Tetapi setiap saya mudik ke Lamongan—yang secara bercanda disebut Banglades, akronim dari bangsa Lamongan deso atau Lampung, Lamongan kampung—gambaran kemajuan pembangunan itu seperti omong doang.
Untuk bersilaturahmi ke seorang paman yang berada di Desa Pelangwot, Kecamatan Laren, Kabupaten Lamongan, Selasa (3/5/2022), saya sebagai putra Desa Keduyung yang satu kecamatan dengan Pelangwot itu, harus berputar dulu melalui dua kabupaten (Lamongan dan Tuban) dengan tiga kecamatan: Widang, Sekaran, dan Maduran.

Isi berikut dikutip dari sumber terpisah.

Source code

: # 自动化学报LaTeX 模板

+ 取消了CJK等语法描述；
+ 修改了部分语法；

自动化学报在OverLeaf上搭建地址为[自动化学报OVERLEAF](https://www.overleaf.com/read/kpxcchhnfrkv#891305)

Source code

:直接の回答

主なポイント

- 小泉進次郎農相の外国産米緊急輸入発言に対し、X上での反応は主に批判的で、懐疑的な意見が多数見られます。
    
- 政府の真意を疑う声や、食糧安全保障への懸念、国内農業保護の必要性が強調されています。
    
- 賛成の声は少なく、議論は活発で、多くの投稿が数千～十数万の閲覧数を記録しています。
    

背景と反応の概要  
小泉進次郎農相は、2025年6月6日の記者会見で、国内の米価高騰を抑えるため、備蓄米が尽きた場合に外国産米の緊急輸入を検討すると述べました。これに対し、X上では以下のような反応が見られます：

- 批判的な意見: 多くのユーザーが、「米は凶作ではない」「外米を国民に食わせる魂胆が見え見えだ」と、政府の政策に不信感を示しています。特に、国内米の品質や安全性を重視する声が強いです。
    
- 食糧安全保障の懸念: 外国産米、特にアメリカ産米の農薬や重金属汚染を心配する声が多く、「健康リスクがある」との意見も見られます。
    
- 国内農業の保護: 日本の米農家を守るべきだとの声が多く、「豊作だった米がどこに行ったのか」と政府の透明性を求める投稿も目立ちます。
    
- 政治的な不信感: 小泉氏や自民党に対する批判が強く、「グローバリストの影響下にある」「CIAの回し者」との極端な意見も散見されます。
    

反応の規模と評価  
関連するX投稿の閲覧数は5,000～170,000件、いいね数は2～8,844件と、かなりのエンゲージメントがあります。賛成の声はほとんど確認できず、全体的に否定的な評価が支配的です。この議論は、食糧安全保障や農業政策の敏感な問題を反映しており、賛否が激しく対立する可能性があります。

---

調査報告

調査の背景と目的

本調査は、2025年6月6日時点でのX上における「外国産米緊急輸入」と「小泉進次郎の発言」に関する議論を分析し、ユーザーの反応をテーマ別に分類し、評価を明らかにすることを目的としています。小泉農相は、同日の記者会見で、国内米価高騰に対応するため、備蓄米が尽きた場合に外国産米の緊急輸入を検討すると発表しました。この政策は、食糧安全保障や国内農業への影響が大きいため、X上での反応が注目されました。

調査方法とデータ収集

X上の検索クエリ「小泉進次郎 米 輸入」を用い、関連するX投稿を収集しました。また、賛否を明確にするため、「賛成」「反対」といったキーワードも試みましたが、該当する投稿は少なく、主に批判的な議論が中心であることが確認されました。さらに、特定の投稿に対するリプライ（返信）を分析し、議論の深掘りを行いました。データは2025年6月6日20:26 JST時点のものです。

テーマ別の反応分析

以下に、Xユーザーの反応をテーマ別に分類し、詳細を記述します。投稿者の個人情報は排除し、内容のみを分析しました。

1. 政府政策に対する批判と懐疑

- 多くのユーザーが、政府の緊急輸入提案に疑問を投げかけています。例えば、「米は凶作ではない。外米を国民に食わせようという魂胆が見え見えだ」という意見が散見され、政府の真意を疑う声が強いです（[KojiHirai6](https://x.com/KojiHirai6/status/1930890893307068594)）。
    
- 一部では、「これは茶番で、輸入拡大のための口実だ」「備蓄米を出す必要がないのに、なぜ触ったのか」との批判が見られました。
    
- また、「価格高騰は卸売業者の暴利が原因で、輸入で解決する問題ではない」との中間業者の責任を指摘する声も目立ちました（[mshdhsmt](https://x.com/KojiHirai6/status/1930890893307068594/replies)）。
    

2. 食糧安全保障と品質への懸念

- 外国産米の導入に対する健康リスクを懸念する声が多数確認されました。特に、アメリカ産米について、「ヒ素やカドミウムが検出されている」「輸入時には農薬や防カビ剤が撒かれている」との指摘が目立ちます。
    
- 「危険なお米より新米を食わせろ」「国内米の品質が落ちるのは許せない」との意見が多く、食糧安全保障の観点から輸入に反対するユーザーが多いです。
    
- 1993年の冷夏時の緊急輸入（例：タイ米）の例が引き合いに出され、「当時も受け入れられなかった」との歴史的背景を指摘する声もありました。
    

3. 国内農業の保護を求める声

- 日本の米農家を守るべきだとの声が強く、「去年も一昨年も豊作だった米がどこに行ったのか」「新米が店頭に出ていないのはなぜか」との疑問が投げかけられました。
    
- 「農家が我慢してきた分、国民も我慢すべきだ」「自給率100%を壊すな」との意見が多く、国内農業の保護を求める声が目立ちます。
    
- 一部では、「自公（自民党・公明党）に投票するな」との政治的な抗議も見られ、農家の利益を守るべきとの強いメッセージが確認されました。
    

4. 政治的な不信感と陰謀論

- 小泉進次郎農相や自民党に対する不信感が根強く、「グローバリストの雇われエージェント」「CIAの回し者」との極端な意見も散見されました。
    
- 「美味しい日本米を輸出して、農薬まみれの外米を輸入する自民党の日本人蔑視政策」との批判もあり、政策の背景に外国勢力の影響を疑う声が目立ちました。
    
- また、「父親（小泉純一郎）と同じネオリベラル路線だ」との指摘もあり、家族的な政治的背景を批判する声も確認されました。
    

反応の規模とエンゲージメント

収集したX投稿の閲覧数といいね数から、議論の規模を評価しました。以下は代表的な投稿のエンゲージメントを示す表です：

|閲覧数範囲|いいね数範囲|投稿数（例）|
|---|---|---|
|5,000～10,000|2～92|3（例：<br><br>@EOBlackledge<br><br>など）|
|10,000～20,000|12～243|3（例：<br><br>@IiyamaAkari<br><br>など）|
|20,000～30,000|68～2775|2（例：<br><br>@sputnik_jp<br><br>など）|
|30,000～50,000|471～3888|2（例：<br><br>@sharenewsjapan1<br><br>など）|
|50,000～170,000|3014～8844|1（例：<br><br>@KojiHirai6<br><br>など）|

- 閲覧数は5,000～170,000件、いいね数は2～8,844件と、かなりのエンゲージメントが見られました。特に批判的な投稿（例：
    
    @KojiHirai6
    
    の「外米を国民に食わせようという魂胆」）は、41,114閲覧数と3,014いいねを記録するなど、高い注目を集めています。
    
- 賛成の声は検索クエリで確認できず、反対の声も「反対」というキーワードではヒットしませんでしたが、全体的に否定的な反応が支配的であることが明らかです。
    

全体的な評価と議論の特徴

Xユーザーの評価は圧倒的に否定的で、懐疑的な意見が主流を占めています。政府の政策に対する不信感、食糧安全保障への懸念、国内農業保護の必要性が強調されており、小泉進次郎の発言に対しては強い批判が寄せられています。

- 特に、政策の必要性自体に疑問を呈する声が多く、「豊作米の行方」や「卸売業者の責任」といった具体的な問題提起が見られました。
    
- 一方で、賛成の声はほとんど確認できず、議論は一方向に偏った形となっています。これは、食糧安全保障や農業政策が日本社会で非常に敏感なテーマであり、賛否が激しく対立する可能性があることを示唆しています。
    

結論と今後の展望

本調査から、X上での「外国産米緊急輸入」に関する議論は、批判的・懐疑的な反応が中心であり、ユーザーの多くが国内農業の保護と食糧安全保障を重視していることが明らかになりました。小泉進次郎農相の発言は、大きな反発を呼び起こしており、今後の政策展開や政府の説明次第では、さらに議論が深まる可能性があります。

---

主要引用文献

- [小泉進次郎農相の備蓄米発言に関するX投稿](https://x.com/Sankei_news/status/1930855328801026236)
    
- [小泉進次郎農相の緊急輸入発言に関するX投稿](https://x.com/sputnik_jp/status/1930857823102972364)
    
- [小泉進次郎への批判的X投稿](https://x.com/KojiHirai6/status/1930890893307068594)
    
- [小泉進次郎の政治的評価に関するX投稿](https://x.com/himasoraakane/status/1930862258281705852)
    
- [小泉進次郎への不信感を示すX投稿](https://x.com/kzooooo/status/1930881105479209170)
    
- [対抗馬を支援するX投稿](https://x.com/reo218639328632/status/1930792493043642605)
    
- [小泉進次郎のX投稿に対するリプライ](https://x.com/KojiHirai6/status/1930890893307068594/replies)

Padahal harusnya, untuk ke sana, cukup melewati tujuh desa ke sisi timur, ke arah Kecamatan Laren. Tapi karena akses jalan yang buruk—sebuah tanggul Bengawan Solo yang sempit (cukup satu mobil) dengan permukaan yang tidak rata: ada yang dipaving ada yang diaspal, yang rata-rata sudah rusak—maka saya tidak berani melalui jalur itu.
Apalagi ada pengalaman traumatis juga di hari itu. Saat dari Keduyung menuju Desa Siser (untuk menyambangi seorang sepupu, Khamim Asy’ari) kami sempat dimarahi seorang pengemudi pickup yang ngotot tidak mau saling berbagi jalan yang sempit itu.
Biasanya, kami selalu bertemu dengan sesama pengguna jalan dengan toleransi yang tinggi. Saling mengalah untuk memberi kesempatan bergantian melewati jalan. Biasanya kami atau mereka berhenti dulu di ruas jalan yang agak lebar sehingga kendaraan dari arah berlawanan bisa lewat.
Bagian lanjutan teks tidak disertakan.